Wednesday, February 4, 2009

Paperback 195: Slab Happy / Richard S. Prather (Gold Medal s817)

Paperback 195: Gold Medal s817 (PBO, 1958)

Title: Slab Happy
Author: Richard S. Prather
Cover artist: uncredited

Yours for: $11

Best things about this cover:

  • Wow, this is a mess. The floating / severed head seems astonished to see the Men in Black Coroners at the heart of that blue nebula. Meanwhile, Shell Scott just looks ... is that a sneer? A grimace? A leer?
  • Seriously, it's like a kindergartener designed this cover. A morbid kindergartener.
  • I'm not sure the middle of an autopsy is a good time to go on about your sex/death fantasies, Shell.
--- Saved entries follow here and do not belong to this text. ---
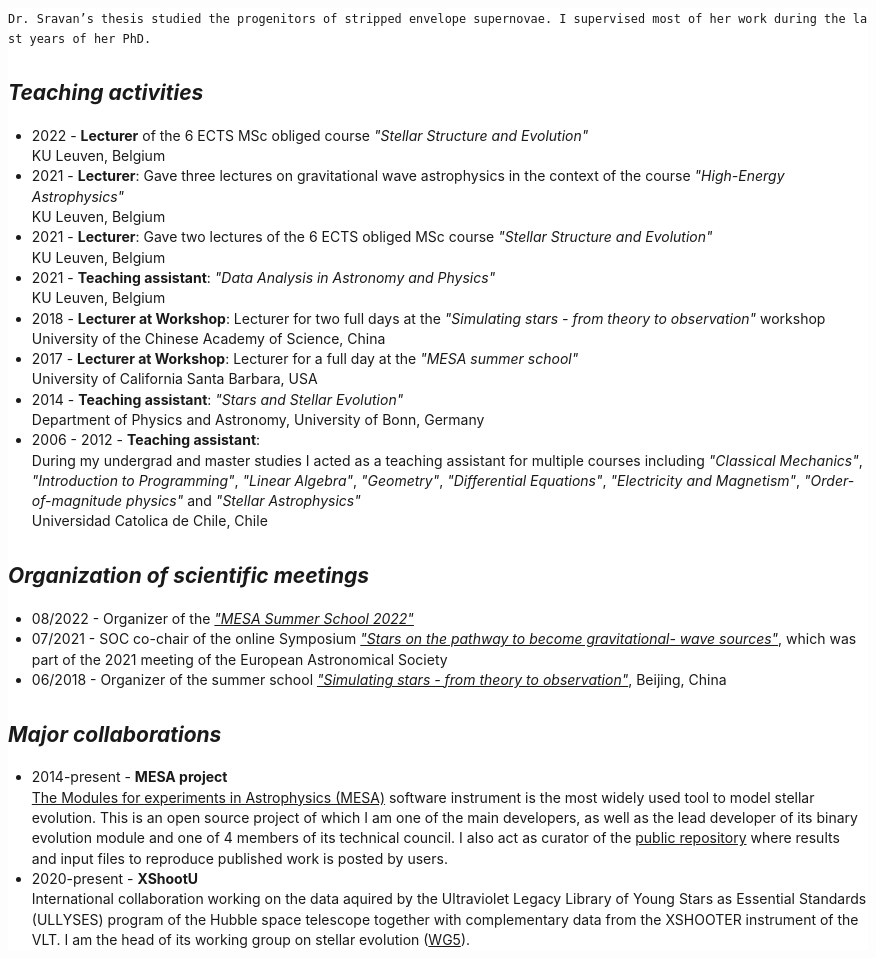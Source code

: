     Dr. Sravan’s thesis studied the progenitors of stripped envelope supernovae. I supervised most of her work during the last years of her PhD.

## _Teaching activities_

* 2022 - **Lecturer** of the 6 ECTS MSc obliged course _"Stellar Structure and Evolution"_\
    KU Leuven, Belgium
* 2021 - **Lecturer**: Gave three lectures on gravitational wave astrophysics in the context of the course _"High-Energy Astrophysics"_\
    KU Leuven, Belgium
* 2021 - **Lecturer**: Gave two lectures of the 6 ECTS obliged MSc course _"Stellar Structure and Evolution"_\
    KU Leuven, Belgium
* 2021 - **Teaching assistant**: _"Data Analysis in Astronomy and Physics"_\
    KU Leuven, Belgium
* 2018 - **Lecturer at Workshop**: Lecturer for two full days at the _"Simulating stars - from theory to observation"_ workshop\
    University of the Chinese Academy of Science, China
* 2017 - **Lecturer at Workshop**: Lecturer for a full day at the _"MESA summer school"_\
    University of California Santa Barbara, USA
* 2014 - **Teaching assistant**: _"Stars and Stellar Evolution"_\
    Department of Physics and Astronomy, University of Bonn, Germany
* 2006 - 2012 - **Teaching assistant**:\
    During my undergrad and master studies I acted as a teaching assistant for multiple courses including _"Classical Mechanics"_, _"Introduction to Programming"_, _"Linear Algebra"_, _"Geometry"_, _"Differential Equations"_, _"Electricity and Magnetism"_, _"Order-of-magnitude physics"_ and _"Stellar Astrophysics"_\
    Universidad Catolica de Chile, Chile

## _Organization of scientific meetings_

* 08/2022 - Organizer of the [_"MESA Summer School 2022"_][mesa2022]
* 07/2021 - SOC co-chair of the online Symposium [_"Stars on the pathway to become gravitational- wave sources"_][eas], which was part of the 2021 meeting of the European Astronomical Society
* 06/2018 - Organizer of the summer school [_"Simulating stars - from theory to observation"_][beijing], Beijing, China

## _Major collaborations_

* 2014-present - **MESA project**\
    [The Modules for experiments in Astrophysics (MESA)][mesadocs] software instrument is the most widely used tool to model stellar evolution. This is an open source project of which I am one of the main developers, as well as the lead developer of its binary evolution module and one of 4 members of its technical council. I also act as curator of the [public repository][zenodo] where results and input files to reproduce published work is posted by users.
* 2020-present - **XShootU**\
    International collaboration working on the data aquired by the Ultraviolet Legacy Library of Young Stars as Essential Standards (ULLYSES) program of the Hubble space telescope together with complementary data from the XSHOOTER instrument of the VLT. I am the head of its working group on stellar evolution ([WG5][xshootu]).


[ads]: https://ui.adsabs.harvard.edu/user/libraries/p4c4ALc6QJqZCF8f27MOLA
[zenodo]: https://zenodo.org/communities/mesa
[mesa2022]: https://mesahub.github.io/summer-school-2022/
[eas]: https://eas.unige.ch/EAS2021/session.jsp?id=S8
[beijing]: https://www.stellar-astrophysics.org/
[mesadocs]: https://docs.mesastar.org/
[xshootu]: https://massivestars.org/xshootu/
Best things about this back cover:

  • I admire Shell Scott's writing, but this cover copy is a can of corn.
  • Again with the sex/death nexus. You're creepin' me out, Shell.
  • My great uncle died in the great Shell Scott fever epidemic of 1957
  • "Newest" and "Latest" being the newest and latest in "words"

Page 123~

"The character you call Mr. Worthington is known to crookdom as Viper. He is a hood, a punk, a parasite on the anatomy of society, biting deeply."
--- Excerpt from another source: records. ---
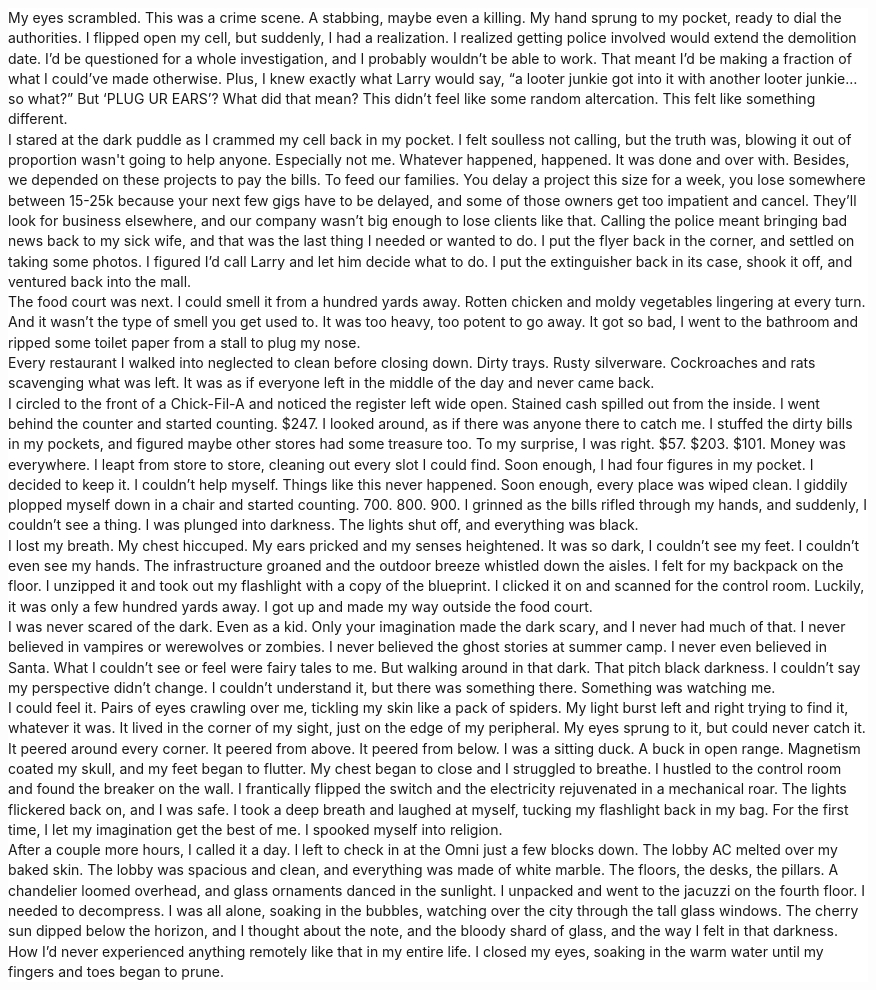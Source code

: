 My eyes scrambled. This was a crime scene. A stabbing, maybe even a killing. My hand sprung to my pocket, ready to dial the authorities. I flipped open my cell, but suddenly, I had a realization. I realized getting police involved would extend the demolition date. I’d be questioned for a whole investigation, and I probably wouldn’t be able to work. That meant I’d be making a fraction of what I could’ve made otherwise. Plus, I knew exactly what Larry would say, “a looter junkie got into it with another looter junkie… so what?” But ‘PLUG UR EARS’? What did that mean? This didn’t feel like some random altercation. This felt like something different.  
I stared at the dark puddle as I crammed my cell back in my pocket. I felt soulless not calling, but the truth was, blowing it out of proportion wasn't going to help anyone. Especially not me. Whatever happened, happened. It was done and over with. Besides, we depended on these projects to pay the bills. To feed our families. You delay a project this size for a week, you lose somewhere between 15-25k because your next few gigs have to be delayed, and some of those owners get too impatient and cancel. They’ll look for business elsewhere, and our company wasn’t big enough to lose clients like that. Calling the police meant bringing bad news back to my sick wife, and that was the last thing I needed or wanted to do. I put the flyer back in the corner, and settled on taking some photos. I figured I’d call Larry and let him decide what to do. I put the extinguisher back in its case, shook it off, and ventured back into the mall.  
The food court was next. I could smell it from a hundred yards away. Rotten chicken and moldy vegetables lingering at every turn. And it wasn’t the type of smell you get used to. It was too heavy, too potent to go away. It got so bad, I went to the bathroom and ripped some toilet paper from a stall to plug my nose.  
Every restaurant I walked into neglected to clean before closing down. Dirty trays. Rusty silverware. Cockroaches and rats scavenging what was left. It was as if everyone left in the middle of the day and never came back.  
I circled to the front of a Chick-Fil-A and noticed the register left wide open. Stained cash spilled out from the inside. I went behind the counter and started counting. $247. I looked around, as if there was anyone there to catch me. I stuffed the dirty bills in my pockets, and figured maybe other stores had some treasure too. To my surprise, I was right. $57. $203. $101. Money was everywhere. I leapt from store to store, cleaning out every slot I could find. Soon enough, I had four figures in my pocket. I decided to keep it. I couldn’t help myself. Things like this never happened. Soon enough, every place was wiped clean. I giddily plopped myself down in a chair and started counting. 700. 800. 900. I grinned as the bills rifled through my hands, and suddenly, I couldn’t see a thing. I was plunged into darkness. The lights shut off, and everything was black.  
I lost my breath. My chest hiccuped. My ears pricked and my senses heightened. It was so dark, I couldn’t see my feet. I couldn’t even see my hands. The infrastructure groaned and the outdoor breeze whistled down the aisles. I felt for my backpack on the floor. I unzipped it and took out my flashlight with a copy of the blueprint. I clicked it on and scanned for the control room. Luckily, it was only a few hundred yards away. I got up and made my way outside the food court.  
I was never scared of the dark. Even as a kid. Only your imagination made the dark scary, and I never had much of that. I never believed in vampires or werewolves or zombies. I never believed the ghost stories at summer camp. I never even believed in Santa. What I couldn’t see or feel were fairy tales to me. But walking around in that dark. That pitch black darkness. I couldn’t say my perspective didn’t change. I couldn’t understand it, but there was something there. Something was watching me.  
I could feel it. Pairs of eyes crawling over me, tickling my skin like a pack of spiders. My light burst left and right trying to find it, whatever it was. It lived in the corner of my sight, just on the edge of my peripheral. My eyes sprung to it, but could never catch it. It peered around every corner. It peered from above. It peered from below. I was a sitting duck. A buck in open range. Magnetism coated my skull, and my feet began to flutter. My chest began to close and I struggled to breathe. I hustled to the control room and found the breaker on the wall. I frantically flipped the switch and the electricity rejuvenated in a mechanical roar. The lights flickered back on, and I was safe. I took a deep breath and laughed at myself, tucking my flashlight back in my bag. For the first time, I let my imagination get the best of me. I spooked myself into religion.  
After a couple more hours, I called it a day. I left to check in at the Omni just a few blocks down. The lobby AC melted over my baked skin. The lobby was spacious and clean, and everything was made of white marble. The floors, the desks, the pillars. A chandelier loomed overhead, and glass ornaments danced in the sunlight. I unpacked and went to the jacuzzi on the fourth floor. I needed to decompress. I was all alone, soaking in the bubbles, watching over the city through the tall glass windows. The cherry sun dipped below the horizon, and I thought about the note, and the bloody shard of glass, and the way I felt in that darkness. How I’d never experienced anything remotely like that in my entire life. I closed my eyes, soaking in the warm water until my fingers and toes began to prune.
PS just found this Fantastic cartoon folded up and shoved inside this novel:


Eunice said...

My, but that's an ugly cover. What's with the dame being a blonde instead of a redhead? Well, a blonde who needs to touch up her roots and has been swimming in an over chlorinated pool.

Somehow the idea of anyone saying "you rascal you", much less a "bloodthirsty hoodlum," is the the most ridiculous thing I've heard so far this week. And that's when I read they're supposed to be singing it.

...I didn't know Guys and Dolls was set in California.

Erik said...

I like the cartoon - it looks like he's got his hands tied behind his back, as if he's having his last cigarette before being towel-snapped to death by the Bikini Squad.

Anonymous said...

The front cover has totally stuck me with St. James Infirmary. It seems to be an excellent juxtaposition of many of the song elements.

To the back cover, all I can say is, "Ghood?" What kind of slang is that supposed to be?

Lynn Sinclair said...

Shell Scott was better known as 'Ted Baxter' on Mary Tyler Moore.

Cullen Gallagher said...

This looks absolutely amazing. Yet one more reason why I love Prather. And I'm sure there are dozens more reasons I've still to discover - the guy wrote a ton...

JamiSings said...

Eunice, are you saying you don't know your Louis Armstrong songs?

For those who don't know where that lyric came from, here's a Betty Boop cartoon with Louis Armstrong singing it.

Rex - does it really say "ghood" or what that a typo?

Eunice said...

Lynn, oh wow, it's totally Ted Baxter!

No, no, Jami, I got that. In fact, that's part of the problem (I grew up on VHSs of Betty Boop and that's what I associate with the song.)

It's the mental image: Close your eyes and imagine the toughest meanest "ghoods" slouching in alleys, itchy trigger fingers on gats, or excitedly twirling various sharp implements of death.

And then... they start singing -in gravely ominous baritones no doubt- "I'll be glad when you're dead, you rascal you." It's just a little silly as a thuggy threat. Plus "bloodthirsty hoods" using "you rascal you" without musical accompaniment makes me fill in the tone with it being coquettish. But maybe that's just my imagination going, my head can be a silly silly place.

Anonymous said...

Gangdom? Crookdom?

Rex Parker said...

Well they couldn't very well use "Condom."


P.M. said...
This comment has been removed by the author.
P.M. said...

This is my new favorite blog.
What is that look on Shell Scott's face? Why did they put that same picture on almost all of the Shell Scott novels? He looks like he is taking a painful dump - maybe he ate some spicy Indian cuisine that didn't sit well.

Michael5000 said...

Shell Scott looks like he's inspecting the May Day military parade from a Kremlin balcony.